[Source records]
=== Section Start ===
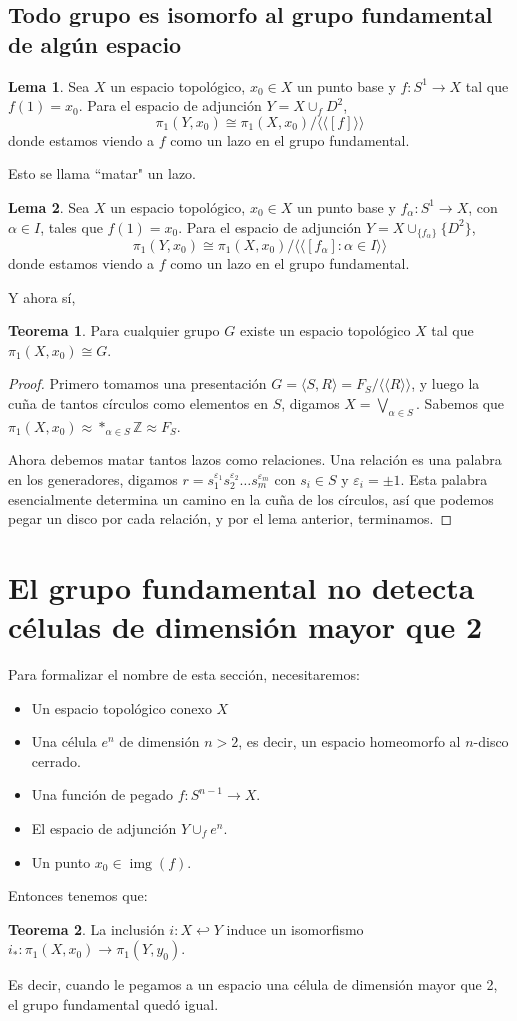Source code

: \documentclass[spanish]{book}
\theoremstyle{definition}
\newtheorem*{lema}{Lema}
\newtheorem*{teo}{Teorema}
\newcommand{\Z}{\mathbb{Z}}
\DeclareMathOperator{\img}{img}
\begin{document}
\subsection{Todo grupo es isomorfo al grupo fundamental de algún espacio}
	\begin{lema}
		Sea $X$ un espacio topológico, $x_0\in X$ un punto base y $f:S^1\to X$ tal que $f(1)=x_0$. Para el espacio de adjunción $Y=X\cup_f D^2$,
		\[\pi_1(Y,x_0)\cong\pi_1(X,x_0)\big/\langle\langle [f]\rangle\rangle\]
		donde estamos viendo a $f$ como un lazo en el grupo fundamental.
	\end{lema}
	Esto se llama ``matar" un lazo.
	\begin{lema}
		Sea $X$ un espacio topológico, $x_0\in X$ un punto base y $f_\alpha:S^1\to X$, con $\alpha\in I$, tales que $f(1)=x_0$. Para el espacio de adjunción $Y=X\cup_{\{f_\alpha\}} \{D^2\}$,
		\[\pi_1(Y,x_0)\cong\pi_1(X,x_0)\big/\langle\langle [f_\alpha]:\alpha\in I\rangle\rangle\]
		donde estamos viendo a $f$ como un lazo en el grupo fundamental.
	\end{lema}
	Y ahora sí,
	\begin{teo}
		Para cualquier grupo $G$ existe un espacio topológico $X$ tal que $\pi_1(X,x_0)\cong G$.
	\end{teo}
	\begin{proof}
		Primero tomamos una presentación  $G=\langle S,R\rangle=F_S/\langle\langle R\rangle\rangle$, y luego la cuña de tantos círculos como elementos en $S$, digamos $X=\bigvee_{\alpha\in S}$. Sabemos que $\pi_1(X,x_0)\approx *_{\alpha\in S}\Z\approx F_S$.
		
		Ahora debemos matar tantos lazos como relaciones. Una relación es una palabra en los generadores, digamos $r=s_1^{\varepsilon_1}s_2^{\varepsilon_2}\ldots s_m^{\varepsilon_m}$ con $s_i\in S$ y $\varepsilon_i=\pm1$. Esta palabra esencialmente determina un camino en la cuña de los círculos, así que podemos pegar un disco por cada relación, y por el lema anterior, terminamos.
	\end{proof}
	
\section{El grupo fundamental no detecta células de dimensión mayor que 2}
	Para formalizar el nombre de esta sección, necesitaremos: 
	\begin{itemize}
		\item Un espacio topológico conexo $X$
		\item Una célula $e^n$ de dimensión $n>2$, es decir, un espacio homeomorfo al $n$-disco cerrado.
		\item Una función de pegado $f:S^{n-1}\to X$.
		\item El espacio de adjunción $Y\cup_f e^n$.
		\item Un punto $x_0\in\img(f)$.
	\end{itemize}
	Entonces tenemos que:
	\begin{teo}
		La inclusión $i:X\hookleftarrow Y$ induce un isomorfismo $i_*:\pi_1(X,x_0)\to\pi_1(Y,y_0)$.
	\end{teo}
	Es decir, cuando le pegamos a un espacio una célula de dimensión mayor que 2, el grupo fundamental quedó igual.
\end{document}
=== Section End ===
=== Section Start ===
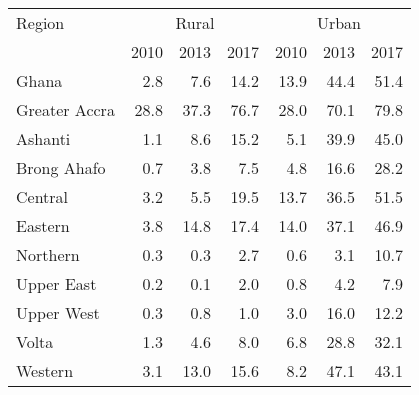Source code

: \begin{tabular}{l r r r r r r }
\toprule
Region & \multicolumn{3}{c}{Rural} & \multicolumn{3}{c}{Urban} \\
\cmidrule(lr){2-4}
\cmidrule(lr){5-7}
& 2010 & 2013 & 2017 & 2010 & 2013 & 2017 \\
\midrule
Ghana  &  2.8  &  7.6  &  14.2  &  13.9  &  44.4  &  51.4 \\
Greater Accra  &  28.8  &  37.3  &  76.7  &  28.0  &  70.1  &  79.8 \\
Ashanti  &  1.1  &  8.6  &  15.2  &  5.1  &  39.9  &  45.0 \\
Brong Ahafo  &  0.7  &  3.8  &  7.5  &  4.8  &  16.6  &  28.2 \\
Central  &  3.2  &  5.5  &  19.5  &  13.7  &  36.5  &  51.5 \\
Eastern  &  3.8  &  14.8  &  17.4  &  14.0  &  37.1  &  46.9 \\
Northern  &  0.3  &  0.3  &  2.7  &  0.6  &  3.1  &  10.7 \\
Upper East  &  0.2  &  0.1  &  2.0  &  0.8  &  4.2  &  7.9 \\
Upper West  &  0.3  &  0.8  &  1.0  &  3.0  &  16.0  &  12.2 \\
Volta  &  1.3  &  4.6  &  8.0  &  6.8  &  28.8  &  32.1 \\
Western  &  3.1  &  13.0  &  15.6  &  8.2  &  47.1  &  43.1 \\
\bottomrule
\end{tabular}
=== Section End ===
=== Section Start ===
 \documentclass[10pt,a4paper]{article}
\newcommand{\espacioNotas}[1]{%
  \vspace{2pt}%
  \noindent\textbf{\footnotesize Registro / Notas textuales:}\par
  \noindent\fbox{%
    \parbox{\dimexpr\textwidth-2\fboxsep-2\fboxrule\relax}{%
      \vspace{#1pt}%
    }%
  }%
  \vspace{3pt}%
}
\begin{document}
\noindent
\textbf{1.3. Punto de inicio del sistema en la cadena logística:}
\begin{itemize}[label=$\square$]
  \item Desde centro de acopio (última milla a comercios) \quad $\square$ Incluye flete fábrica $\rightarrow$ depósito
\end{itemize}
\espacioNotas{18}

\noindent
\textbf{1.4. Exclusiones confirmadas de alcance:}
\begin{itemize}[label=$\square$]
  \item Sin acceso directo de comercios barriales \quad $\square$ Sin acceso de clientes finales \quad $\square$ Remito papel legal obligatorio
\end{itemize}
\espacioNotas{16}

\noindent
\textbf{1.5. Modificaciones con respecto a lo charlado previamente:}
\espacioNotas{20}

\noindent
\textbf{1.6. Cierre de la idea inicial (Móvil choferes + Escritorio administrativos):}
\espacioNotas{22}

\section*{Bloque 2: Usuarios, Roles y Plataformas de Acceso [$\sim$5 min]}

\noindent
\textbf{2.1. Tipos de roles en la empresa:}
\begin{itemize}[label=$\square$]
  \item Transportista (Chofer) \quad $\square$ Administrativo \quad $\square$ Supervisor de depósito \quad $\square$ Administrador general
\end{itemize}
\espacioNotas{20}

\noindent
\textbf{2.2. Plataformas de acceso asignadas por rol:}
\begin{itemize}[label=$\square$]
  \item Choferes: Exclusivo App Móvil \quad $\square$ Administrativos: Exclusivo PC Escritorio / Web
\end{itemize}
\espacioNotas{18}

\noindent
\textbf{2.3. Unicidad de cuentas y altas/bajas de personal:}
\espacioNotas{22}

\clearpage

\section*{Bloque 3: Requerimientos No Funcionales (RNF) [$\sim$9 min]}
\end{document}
=== Section End ===
* TASK DESCRIPTION *
Only lines that contain "depósito" are needed, so copy each of them from the data.

* WRITTEN REPLY *
  \item Desde centro de acopio (última milla a comercios) \quad $\square$ Incluye flete fábrica $\rightarrow$ depósito
  \item Transportista (Chofer) \quad $\square$ Administrativo \quad $\square$ Supervisor de depósito \quad $\square$ Administrador general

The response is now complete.